In Rdb/ELN and Interbase/Firebird, small blobs and large blob headers
were intermingled table rows on data pages, preferably on the same
page. For large blobs, the header was either a vector of page numbers
of the blob pages, or a vector of pointer pages to data pages. The
theory was that when the blob was reasonable small, it could be fetched
for free.
The actual record contained a blob id (record number) -- essentially a
pointer to the blob. When the user requested a blob, he actually got
the blob id. When the blob was referenced (Rdb and Interbase/Falcon,
like Java, have a corner of the API dedicated to blob handling to enable
handling of blobs too large to fit in memory).
The counter argument is that intermingling blobs reduced the density of
rows on page, slowing down large scans that were unlikely to touch to
blobs at all. Netfrastructure (from which Falcon derived) was first and
foremost a Web application platform for which blobs figured prominently
as jpegs, Java classes, Word documents, and the like. On the other hand,
there were other mechanisms that came into play:
* Images (jpegs, pngs, etc.) and static downloadable things (PDFs)
were fetched and cached by the Web server module.
* Things like Word documents (used by humans to manage content)
needed to be kept, but were translated to wholesome HTML on upload
* Java classes were referenced at most once per server instance
This translates into many frequently referenced tables containing blobs
that themselves were infrequently referenced. A good example worth
looking at is the Images table. During upload, images were extracted
from documents, stored in the image table, and the image replaced with a
reference to the image table. During page generation, an image
reference was replaces with a file reference to the image on the Web
server, and the image name appended to a custom http header. The Web
server module would run through the header, determine which
images/downloads were already resident on the Web server, and do a
database query to fetch the ones that weren't. This guaranteed that the
Web server would fetch an image blob at most once. On the other hand,
it meant that page generator made more than a few references to Images
table, but never actually references the image blob itself. A little
complex, perhaps, but it worked like a charm. Image names were assigned
by a trigger (a popular drizzle non-features) from a sequence.
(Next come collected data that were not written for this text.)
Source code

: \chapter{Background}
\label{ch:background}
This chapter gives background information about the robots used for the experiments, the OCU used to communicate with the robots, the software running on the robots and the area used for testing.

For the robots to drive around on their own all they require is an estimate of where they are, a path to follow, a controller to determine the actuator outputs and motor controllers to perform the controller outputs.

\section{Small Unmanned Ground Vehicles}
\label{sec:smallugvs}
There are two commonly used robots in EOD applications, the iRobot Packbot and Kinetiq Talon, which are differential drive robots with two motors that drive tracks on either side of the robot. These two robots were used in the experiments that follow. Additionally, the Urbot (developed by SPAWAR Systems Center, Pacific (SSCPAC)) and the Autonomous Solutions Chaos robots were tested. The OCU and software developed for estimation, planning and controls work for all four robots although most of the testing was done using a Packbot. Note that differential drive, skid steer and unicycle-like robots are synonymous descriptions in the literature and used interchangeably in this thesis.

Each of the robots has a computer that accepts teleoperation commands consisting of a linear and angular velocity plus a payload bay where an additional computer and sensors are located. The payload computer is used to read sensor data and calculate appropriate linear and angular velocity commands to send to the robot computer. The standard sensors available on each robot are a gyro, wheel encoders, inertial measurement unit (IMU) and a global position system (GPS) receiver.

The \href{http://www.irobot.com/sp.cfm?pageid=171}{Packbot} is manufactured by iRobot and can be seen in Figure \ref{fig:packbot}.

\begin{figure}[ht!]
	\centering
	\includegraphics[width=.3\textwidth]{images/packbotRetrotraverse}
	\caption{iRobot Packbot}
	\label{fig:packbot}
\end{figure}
So Netfrastructure and Falcon have two independent data sections per
table -- on for rows and one for blobs. They tend to be co-linear by
happenstance, but nothing goes out of its way to ensure that. From a
on-disk structure perspective, the row and blob data sections were
identical, though Falon uses different code paths to achieve critical
de-optimization (oh, well).
I should probably note that all over the above systems -- Rdb/Eln,
Interbase, Firebird, Netfrastructure, and Falcon -- are careful during
update operations to leave unmodified blobs in place. Only when a
record or record version is garbage collected are unloved blobs
deleted. In specific, this means that multiple record versions can (and
almost always do) point to a single blob.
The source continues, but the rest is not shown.